══ Given entries
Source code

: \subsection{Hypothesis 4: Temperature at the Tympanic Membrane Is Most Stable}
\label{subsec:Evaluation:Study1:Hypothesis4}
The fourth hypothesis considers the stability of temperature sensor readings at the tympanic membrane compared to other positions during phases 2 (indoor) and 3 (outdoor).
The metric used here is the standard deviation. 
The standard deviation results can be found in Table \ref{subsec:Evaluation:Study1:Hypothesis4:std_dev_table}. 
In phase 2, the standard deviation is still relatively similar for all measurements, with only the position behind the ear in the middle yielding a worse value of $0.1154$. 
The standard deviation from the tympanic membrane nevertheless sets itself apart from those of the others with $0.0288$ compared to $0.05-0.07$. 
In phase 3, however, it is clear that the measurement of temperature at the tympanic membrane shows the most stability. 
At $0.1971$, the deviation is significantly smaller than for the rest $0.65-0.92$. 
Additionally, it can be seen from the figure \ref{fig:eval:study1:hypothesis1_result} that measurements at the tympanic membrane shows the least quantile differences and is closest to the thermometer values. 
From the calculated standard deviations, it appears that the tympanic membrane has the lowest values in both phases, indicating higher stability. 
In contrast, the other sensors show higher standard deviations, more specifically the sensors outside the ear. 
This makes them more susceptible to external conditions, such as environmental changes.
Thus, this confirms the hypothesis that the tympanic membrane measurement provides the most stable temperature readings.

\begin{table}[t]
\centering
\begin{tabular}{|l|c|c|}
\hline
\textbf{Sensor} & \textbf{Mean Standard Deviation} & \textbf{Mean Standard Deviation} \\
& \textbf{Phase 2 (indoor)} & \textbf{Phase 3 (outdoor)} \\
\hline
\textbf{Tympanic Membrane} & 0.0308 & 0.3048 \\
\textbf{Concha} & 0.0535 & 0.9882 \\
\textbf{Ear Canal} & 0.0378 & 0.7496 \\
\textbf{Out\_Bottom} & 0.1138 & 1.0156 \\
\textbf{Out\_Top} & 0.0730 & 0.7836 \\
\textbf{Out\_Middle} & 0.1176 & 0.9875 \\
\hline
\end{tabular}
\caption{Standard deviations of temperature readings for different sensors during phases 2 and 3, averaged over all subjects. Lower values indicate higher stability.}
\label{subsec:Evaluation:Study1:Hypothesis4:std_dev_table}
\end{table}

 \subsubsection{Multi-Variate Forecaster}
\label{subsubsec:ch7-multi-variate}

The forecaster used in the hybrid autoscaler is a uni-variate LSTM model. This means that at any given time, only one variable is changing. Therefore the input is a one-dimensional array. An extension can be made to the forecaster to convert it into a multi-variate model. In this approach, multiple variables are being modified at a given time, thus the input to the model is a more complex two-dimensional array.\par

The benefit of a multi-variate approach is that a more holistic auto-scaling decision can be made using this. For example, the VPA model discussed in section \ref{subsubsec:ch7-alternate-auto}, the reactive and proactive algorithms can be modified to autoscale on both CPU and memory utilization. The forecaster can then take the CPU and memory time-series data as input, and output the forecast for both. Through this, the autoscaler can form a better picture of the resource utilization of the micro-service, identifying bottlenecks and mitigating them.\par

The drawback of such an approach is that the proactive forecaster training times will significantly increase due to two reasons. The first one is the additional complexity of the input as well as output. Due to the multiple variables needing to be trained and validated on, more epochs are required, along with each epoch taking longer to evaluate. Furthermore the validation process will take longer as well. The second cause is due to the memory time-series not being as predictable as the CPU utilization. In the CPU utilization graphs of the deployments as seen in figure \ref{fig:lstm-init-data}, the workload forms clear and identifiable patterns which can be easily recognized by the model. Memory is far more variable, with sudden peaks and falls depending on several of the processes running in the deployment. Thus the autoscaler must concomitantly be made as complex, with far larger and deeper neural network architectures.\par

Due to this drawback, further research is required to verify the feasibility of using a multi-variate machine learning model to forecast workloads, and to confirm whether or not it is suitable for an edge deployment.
════
What is being asked →
Reproduce each entry exactly, with nothing missing.

Result →
Source code

: \subsection{Hypothesis 4: Temperature at the Tympanic Membrane Is Most Stable}
\label{subsec:Evaluation:Study1:Hypothesis4}
The fourth hypothesis considers the stability of temperature sensor readings at the tympanic membrane compared to other positions during phases 2 (indoor) and 3 (outdoor).
The metric used here is the standard deviation. 
The standard deviation results can be found in Table \ref{subsec:Evaluation:Study1:Hypothesis4:std_dev_table}. 
In phase 2, the standard deviation is still relatively similar for all measurements, with only the position behind the ear in the middle yielding a worse value of $0.1154$. 
The standard deviation from the tympanic membrane nevertheless sets itself apart from those of the others with $0.0288$ compared to $0.05-0.07$. 
In phase 3, however, it is clear that the measurement of temperature at the tympanic membrane shows the most stability. 
At $0.1971$, the deviation is significantly smaller than for the rest $0.65-0.92$. 
Additionally, it can be seen from the figure \ref{fig:eval:study1:hypothesis1_result} that measurements at the tympanic membrane shows the least quantile differences and is closest to the thermometer values. 
From the calculated standard deviations, it appears that the tympanic membrane has the lowest values in both phases, indicating higher stability. 
In contrast, the other sensors show higher standard deviations, more specifically the sensors outside the ear. 
This makes them more susceptible to external conditions, such as environmental changes.
Thus, this confirms the hypothesis that the tympanic membrane measurement provides the most stable temperature readings.

\begin{table}[t]
\centering
\begin{tabular}{|l|c|c|}
\hline
\textbf{Sensor} & \textbf{Mean Standard Deviation} & \textbf{Mean Standard Deviation} \\
& \textbf{Phase 2 (indoor)} & \textbf{Phase 3 (outdoor)} \\
\hline
\textbf{Tympanic Membrane} & 0.0308 & 0.3048 \\
\textbf{Concha} & 0.0535 & 0.9882 \\
\textbf{Ear Canal} & 0.0378 & 0.7496 \\
\textbf{Out\_Bottom} & 0.1138 & 1.0156 \\
\textbf{Out\_Top} & 0.0730 & 0.7836 \\
\textbf{Out\_Middle} & 0.1176 & 0.9875 \\
\hline
\end{tabular}
\caption{Standard deviations of temperature readings for different sensors during phases 2 and 3, averaged over all subjects. Lower values indicate higher stability.}
\label{subsec:Evaluation:Study1:Hypothesis4:std_dev_table}
\end{table}

 \subsubsection{Multi-Variate Forecaster}
\label{subsubsec:ch7-multi-variate}

The forecaster used in the hybrid autoscaler is a uni-variate LSTM model. This means that at any given time, only one variable is changing. Therefore the input is a one-dimensional array. An extension can be made to the forecaster to convert it into a multi-variate model. In this approach, multiple variables are being modified at a given time, thus the input to the model is a more complex two-dimensional array.\par

The benefit of a multi-variate approach is that a more holistic auto-scaling decision can be made using this. For example, the VPA model discussed in section \ref{subsubsec:ch7-alternate-auto}, the reactive and proactive algorithms can be modified to autoscale on both CPU and memory utilization. The forecaster can then take the CPU and memory time-series data as input, and output the forecast for both. Through this, the autoscaler can form a better picture of the resource utilization of the micro-service, identifying bottlenecks and mitigating them.\par

The drawback of such an approach is that the proactive forecaster training times will significantly increase due to two reasons. The first one is the additional complexity of the input as well as output. Due to the multiple variables needing to be trained and validated on, more epochs are required, along with each epoch taking longer to evaluate. Furthermore the validation process will take longer as well. The second cause is due to the memory time-series not being as predictable as the CPU utilization. In the CPU utilization graphs of the deployments as seen in figure \ref{fig:lstm-init-data}, the workload forms clear and identifiable patterns which can be easily recognized by the model. Memory is far more variable, with sudden peaks and falls depending on several of the processes running in the deployment. Thus the autoscaler must concomitantly be made as complex, with far larger and deeper neural network architectures.\par

Due to this drawback, further research is required to verify the feasibility of using a multi-variate machine learning model to forecast workloads, and to confirm whether or not it is suitable for an edge deployment.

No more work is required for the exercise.